WORK TO BE COMPLETED
The entries are to be returned exactly, with images left out.

THE INPUT
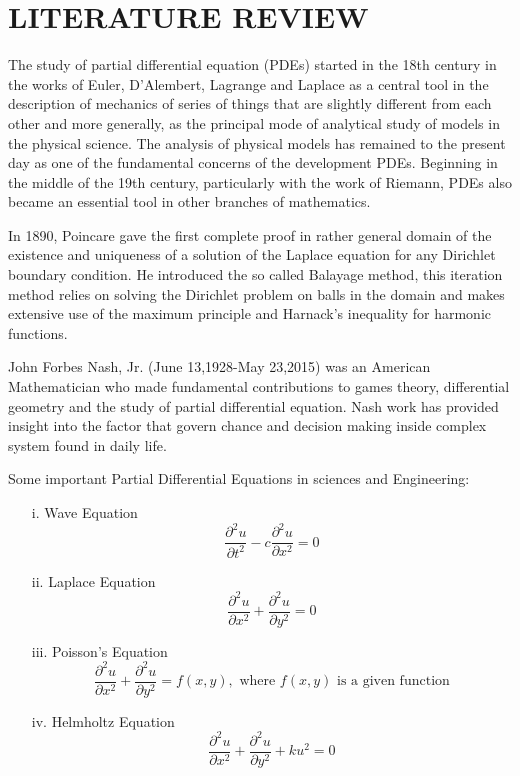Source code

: \documentclass[12pt]{report}
\begin{document}
\section{LITERATURE REVIEW}
\qquad The study of partial differential equation (PDEs) started in the 18th century in the works of Euler, D'Alembert, Lagrange and Laplace as a central tool in the description of mechanics of series of  things that are slightly different from each other and more generally, as the principal mode of analytical study of models in the physical science. The analysis of physical models has remained to the present day as one of the fundamental concerns of the development PDEs. Beginning in the middle of the 19th century, particularly with the work of Riemann, PDEs also became an essential tool in other branches of mathematics. \\
\par In 1890, Poincare gave the first complete proof in rather general domain of the existence and uniqueness of a solution of the Laplace equation for any Dirichlet boundary condition. He introduced the so called Balayage method, this iteration method relies on solving the Dirichlet problem on balls in the domain and makes extensive use of the maximum principle and Harnack's inequality for harmonic functions. \\
\par John Forbes Nash, Jr. (June 13,1928-May 23,2015) was an American Mathematician who made fundamental contributions to games theory, differential geometry and the study of partial differential equation. Nash work has provided insight into the factor that govern chance and decision making inside complex system found in daily life. \\
\par Some important Partial Differential Equations in sciences and Engineering:
\begin{enumerate}
	\item[i.] Wave Equation
  \begin{equation}
  \frac{\partial ^2 u}{\partial t^2}-c \frac{\partial^2u}{\partial x^2}=0
  \end{equation}
  \item[ii.] Laplace Equation
  \begin{equation}
  \frac{\partial^2 u}{\partial x^2}+\frac{\partial^2 u}{\partial y^2}=0
  \end{equation}
  \item[iii.] Poisson's Equation
  \begin{equation}
  \frac{\partial^2 u}{\partial x^2}+\frac{\partial^2 u}{\partial y^2}=f(x,y), \mbox{ where } f(x,y) \mbox{ is a given function}
  \end{equation}
  \item[iv.] Helmholtz Equation
  \begin{equation}
  \frac{\partial^2 u}{\partial x^2}+\frac{\partial^2 u}{\partial y^2}+ku^2=0
  \end{equation}
  \end{enumerate}
\end{document}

OUTPUT OF THE TASK
Source code

: \documentclass[12pt]{report}
\begin{document}
\section{LITERATURE REVIEW}
\qquad The study of partial differential equation (PDEs) started in the 18th century in the works of Euler, D'Alembert, Lagrange and Laplace as a central tool in the description of mechanics of series of  things that are slightly different from each other and more generally, as the principal mode of analytical study of models in the physical science. The analysis of physical models has remained to the present day as one of the fundamental concerns of the development PDEs. Beginning in the middle of the 19th century, particularly with the work of Riemann, PDEs also became an essential tool in other branches of mathematics. \\
\par In 1890, Poincare gave the first complete proof in rather general domain of the existence and uniqueness of a solution of the Laplace equation for any Dirichlet boundary condition. He introduced the so called Balayage method, this iteration method relies on solving the Dirichlet problem on balls in the domain and makes extensive use of the maximum principle and Harnack's inequality for harmonic functions. \\
\par John Forbes Nash, Jr. (June 13,1928-May 23,2015) was an American Mathematician who made fundamental contributions to games theory, differential geometry and the study of partial differential equation. Nash work has provided insight into the factor that govern chance and decision making inside complex system found in daily life. \\
\par Some important Partial Differential Equations in sciences and Engineering:
\begin{enumerate}
	\item[i.] Wave Equation
  \begin{equation}
  \frac{\partial ^2 u}{\partial t^2}-c \frac{\partial^2u}{\partial x^2}=0
  \end{equation}
  \item[ii.] Laplace Equation
  \begin{equation}
  \frac{\partial^2 u}{\partial x^2}+\frac{\partial^2 u}{\partial y^2}=0
  \end{equation}
  \item[iii.] Poisson's Equation
  \begin{equation}
  \frac{\partial^2 u}{\partial x^2}+\frac{\partial^2 u}{\partial y^2}=f(x,y), \mbox{ where } f(x,y) \mbox{ is a given function}
  \end{equation}
  \item[iv.] Helmholtz Equation
  \begin{equation}
  \frac{\partial^2 u}{\partial x^2}+\frac{\partial^2 u}{\partial y^2}+ku^2=0
  \end{equation}
  \end{enumerate}
\end{document}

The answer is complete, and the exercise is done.